Mistake 3: Missing Dependencies

  • Custom functions may call other custom functions

  • Extract the full dependency chain

Mistake 4: Over-Engineering

  • Simple calculations don't need PostgreSQL functions

  • Calculate during import if logic is only used once

Mistake 5: Skipping Documentation

  • Document the business purpose, not just the formula

  • Future maintainers need to understand why, not just what

Mistake 6: Only Checking Calculation Fields

  • Scripts often contain the primary business logic

  • Check SetField steps in scripts for complex calculations

  • A "Number" field type doesn't mean it's not calculated

Common Rationalizations to Avoid

Rationalization Reality

"The field is type Number, so it's not calculated" FileMaker scripts often calculate and set Number/Text fields. Check scripts that reference the field.

"I'll just look at calculation fields" Most complex logic is in scripts (SetField steps), not calculation field types. Scripts are the PRIMARY source.

"This is too complex to extract, I'll rebuild from scratch" You'll miss critical business rules. Extract the logic first, then refactor for PostgreSQL.

"I can translate this literally to PostgreSQL" FileMaker idioms differ from PostgreSQL. Understand the business rule, then implement idiomatically.

"I don't need to document this, the code is self-explanatory" Business context gets lost. Document WHY the calculation exists, not just WHAT it does.

"I'll skip the custom functions for now" Custom functions contain reusable business logic. Extract them early; they'll be referenced throughout.

"This global field must be in PostgreSQL" Global fields are UI/session state, not database state. Handle in application layer, not schema.

"I can figure out relationships from field names alone" FileMaker relationships include conditions.
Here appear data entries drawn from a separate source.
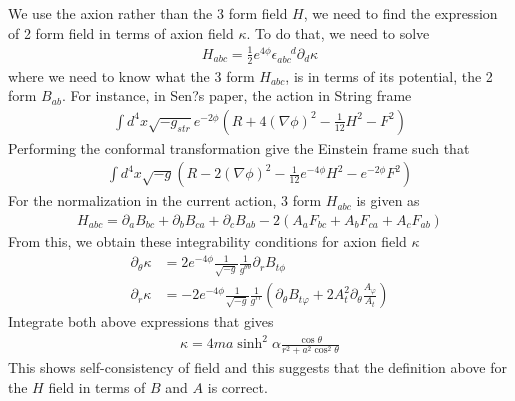 \documentclass[prd]{revtex4}
\begin{document}
We use the axion rather than the 3 form field $H$, we need to find the expression of 2 form field in terms of axion field $\kappa$. To do that, we need to solve
\begin{align}
H_{abc} = \frac{1}{2} e^{4 \phi} \epsilon_{abc}^{\; \; \; \; \; d} \partial_d \kappa
\end{align}
where we need to know what the 3 form $H_{abc}$, is in terms of its potential, the 2 form $B_{ab}$.  For instance, in Sen?s paper, the action in String frame
\begin{align}
\int d^4 x \sqrt{-g_{str}} e^{-2 \phi} \left(R+4 (\nabla \phi)^2 -\frac{1}{12} H^2 - F^2 \right)
\end{align}
Performing the conformal transformation give the Einstein frame such that
\begin{align}
\int d^4 x \sqrt{-g}\left(R - 2 (\nabla \phi)^2 -\frac{1}{12} e^{-4 \phi} H^2 - e^{-2\phi}F^2 \right)
\end{align}
For the normalization in the current action, 3 form $H_{abc}$ is given as
\begin{align}
H_{abc} = \partial_a B_{bc} + \partial_b B_{ca} + \partial_c B_{ab} - 2( A_a F_{bc} + A_b F_{ca} + A_c F_{ab} )
\end{align}
From this, we obtain these integrability conditions for axion field $\kappa$ 
\begin{align}
\partial_\theta \kappa &= 2 e^{-4 \phi} \frac{1}{\sqrt{-g}} \frac{1}{g^{\theta \theta}} \partial_r B_{t \phi} \\
\partial_r \kappa &= - 2 e^{-4 \phi} \frac{1}{\sqrt{-g}} \frac{1}{g^{rr}} \left( \partial_\theta B_{t \varphi} + 2 A_t^2 \partial_\theta \frac{A_\varphi}{A_t} \right)
\end{align}
Integrate both above expressions that gives
\begin{align}
\kappa = 4 m a \sinh^2 \alpha \frac{\cos \theta}{r^2 + a^2 \cos^2 \theta}
\end{align}
This shows self-consistency of field and this suggests that the definition above for the $H$ field in terms of $B$ and $A$ is correct.
\end{document}
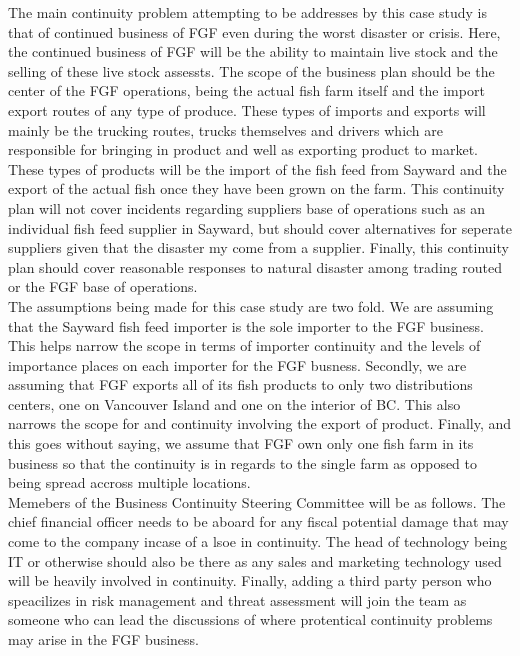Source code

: \documentclass[paper=a4, fontsize=11pt]{scrartcl} %
\numberwithin{equation}{section} %
\numberwithin{figure}{section} %
\numberwithin{table}{section} %
\begin{document}
The main continuity problem attempting to be addresses by this case study is that of
continued business of FGF even during the worst disaster or crisis. Here, the continued
business of FGF will be the ability to maintain live stock and the selling of these live
stock assessts. The scope of the business plan should be the center of the FGF operations,
being the actual fish farm itself and the import export routes of any type of produce.
These types of imports and exports will mainly be the trucking routes, trucks themselves
and drivers which are responsible for bringing in product and well as exporting product
to market. These types of products will be the import of the fish feed from Sayward and
the export of the actual fish once they have been grown on the farm. This continuity
plan will not cover incidents regarding suppliers base of operations such as an individual
fish feed supplier in Sayward, but should cover alternatives for seperate suppliers
given that the disaster my come from a supplier. Finally, this continuity plan should
cover reasonable responses to natural disaster among trading routed or the FGF base of
operations.\\

The assumptions being made for this case study are two fold. We are assuming that the 
Sayward fish feed importer is the sole importer to the FGF business. This helps narrow
the scope in terms of importer continuity and the levels of importance places on each
importer for the FGF busness. Secondly, we are assuming that FGF exports all of its
fish products to only two distributions centers, one on Vancouver Island and one
on the interior of BC. This also narrows the scope for and continuity involving the 
export of product. Finally, and this goes without saying, we assume that FGF own only
one fish farm in its business so that the continuity is in regards to the single farm
as opposed to being spread accross multiple locations.\\

Memebers of the Business Continuity Steering Committee will be as follows. The chief
financial officer needs to be aboard for any fiscal potential damage that may come to
the company incase of a lsoe in continuity. The head of technology being IT or otherwise
should also be there as any sales and marketing technology used will be heavily involved
in continuity. Finally, adding a third party person who speacilizes in risk management
and threat assessment will join the team as someone who can lead the discussions of
where protentical continuity problems may arise in the FGF business.\\
\end{document}
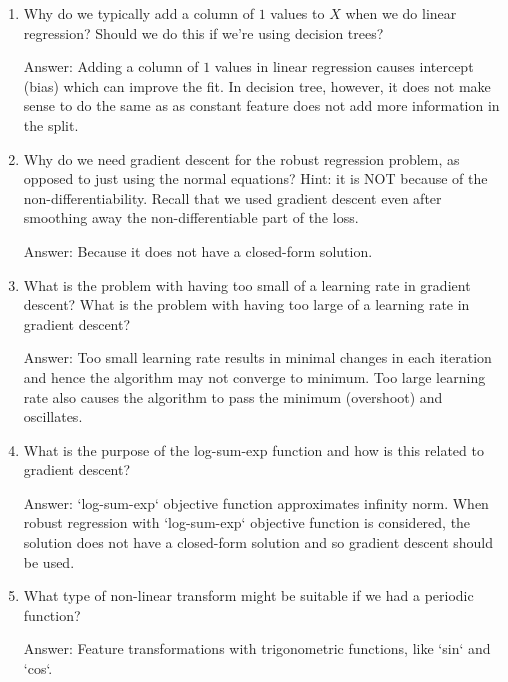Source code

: \documentclass{article}
\newcommand{\gre}[1]{\textcolor{gre}{#1}}
\newcommand\ans[1]{\par\gre{Answer: #1}}
\begin{document}
\begin{enumerate}
\item Why do we typically add a column of $1$ values to $X$ when we do linear regression? Should we do this if we're using decision trees?
\ans{Adding a column of $1$ values in linear regression causes intercept (bias) which can improve the fit. In decision tree, however, it does not make sense to do the same as as constant feature does not add more information in the split.}

\item Why do we need gradient descent for the robust regression problem, as opposed to just using the normal equations? Hint: it is NOT because of the non-differentiability. Recall that we used gradient descent even after smoothing away the non-differentiable part of the loss.
\ans{Because it does not have a closed-form solution.}

\item What is the problem with having too small of a learning rate in gradient descent? What is the problem with having too large of a learning rate in gradient descent?
\ans{Too small learning rate results in minimal changes in each iteration and hence the algorithm may not converge to minimum. Too large learning rate also causes the algorithm to pass the minimum (overshoot) and oscillates. }

\item What is the purpose of the log-sum-exp function and how is this related to gradient descent?
\ans{`log-sum-exp` objective function approximates infinity norm. When robust regression with `log-sum-exp` objective function is considered, the solution does not have a closed-form solution and so gradient descent should be used.}

\item What type of non-linear transform might be suitable if we had a periodic function?
\ans{Feature transformations with trigonometric functions, like `sin` and `cos`.}

\end{enumerate}
\end{document}
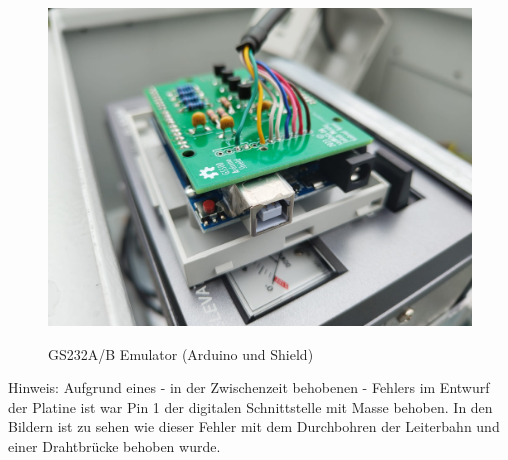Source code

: \begin{figure}[H]
	\centering
	\includegraphics[width=15cm]{../ref/PCB_Seite_GS232.jpeg}
	\label{fig:Schaltung_Ausgangstreiber_Arduino-Shield}
	\caption{GS232A/B Emulator (Arduino und Shield)}
\end{figure}

Hinweis: Aufgrund eines - in der Zwischenzeit behobenen - Fehlers im Entwurf der Platine ist war Pin 1 der digitalen Schnittstelle mit Masse behoben. In den Bildern ist zu sehen wie dieser Fehler mit dem Durchbohren der Leiterbahn und einer Drahtbrücke behoben wurde.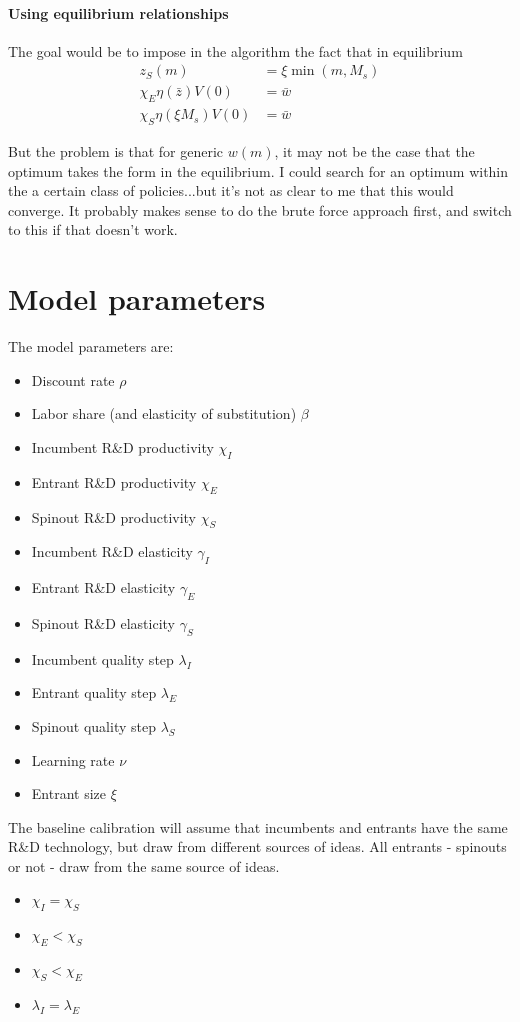 \documentclass[12pt,english]{article}
\theoremstyle{remark}
\begin{document}
\paragraph{Using equilibrium relationships}
The goal would be to impose in the algorithm the fact that in equilibrium 
\begin{align*}
z_S(m) &= \xi \min(m,M_s) \\
\chi_E \eta(\bar{z}) V(0) &= \bar{w} \\ 
\chi_S \eta(\xi M_s) V(0) &= \bar{w} 
\end{align*}

But the problem is that for generic $w(m)$, it may not be the case that the optimum takes the form in the equilibrium. I could search for an optimum within the a certain class of policies...but it's not as clear to me that this would converge. It probably makes sense to do the brute force approach first, and switch to this if that doesn't work.

\section{Model parameters}

The model parameters are:
\begin{itemize}
	\item Discount rate $\rho$
	\item Labor share (and elasticity of substitution) $\beta$
	\item Incumbent R\&D productivity $\chi_I$
	\item Entrant R\&D productivity $\chi_E$
	\item Spinout R\&D productivity $\chi_S$
	\item Incumbent R\&D elasticity $\gamma_I$
	\item Entrant R\&D elasticity $\gamma_E$
	\item Spinout R\&D elasticity $\gamma_S$
	\item Incumbent quality step $\lambda_I$
	\item Entrant quality step $\lambda_E$
	\item Spinout quality step $\lambda_S$
	\item Learning rate $\nu$
	\item Entrant size $\xi$
\end{itemize}

The baseline calibration will assume that incumbents and entrants have the same R\&D technology, but draw from different sources of ideas. All entrants - spinouts or not - draw from the same source of ideas.
\begin{itemize}
	\item $\chi_I = \chi_S$
	\item $\chi_E < \chi_S$
	\item $\chi_S < \chi_E$
	\item $\lambda_I = \lambda_E$
\end{itemize}
\end{document}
Check DDR relationship definitions for filtering rules.

Checklist for Logic Extraction

When extracting FileMaker business logic:

  • Locate DDR detailed HTML file

  • Identify calculation fields in relevant tables

  • Document purpose and dependencies for each calculation

  • List custom functions used by calculations

  • Extract custom function code and dependencies

  • Map FileMaker functions to PostgreSQL equivalents

  • Decide: PostgreSQL function, VIEW, or import script logic?

  • Implement with idiomatic PostgreSQL patterns

  • Test with sample data from FileMaker

  • Document business rules separately from code

Real-World Example

From user's existing codebase:

program_catalog_parser.py:41-70

def get_ay_id(conn, catalog_year: str) -> Optional[str]: """ Get AY id from catalog_year string.

Converts full format "2025-2026" to short format "25-26"
and looks up corresponding AY record.

This logic was adapted from FileMaker calculation that
performed similar year format conversion in catalog imports.
"""
# Convert "2025-2026" to "25-26" (FileMaker custom function logic)
try:
    ay_short = catalog_year[2:4] + '-' + catalog_year[7:9]
except IndexError:
    logger.error(f"Invalid catalog_year format: {catalog_year}")
    return None

with conn.cursor() as cur:
    cur.execute("SELECT id FROM ay WHERE ay = %s", (ay_short,))
    result = cur.fetchone()

    if not result:
        logger.warning(f"AY not found for catalog_year: {catalog_year}")
        return None

    return result[0]

This function adapted FileMaker's year conversion logic for use in PostgreSQL import scripts.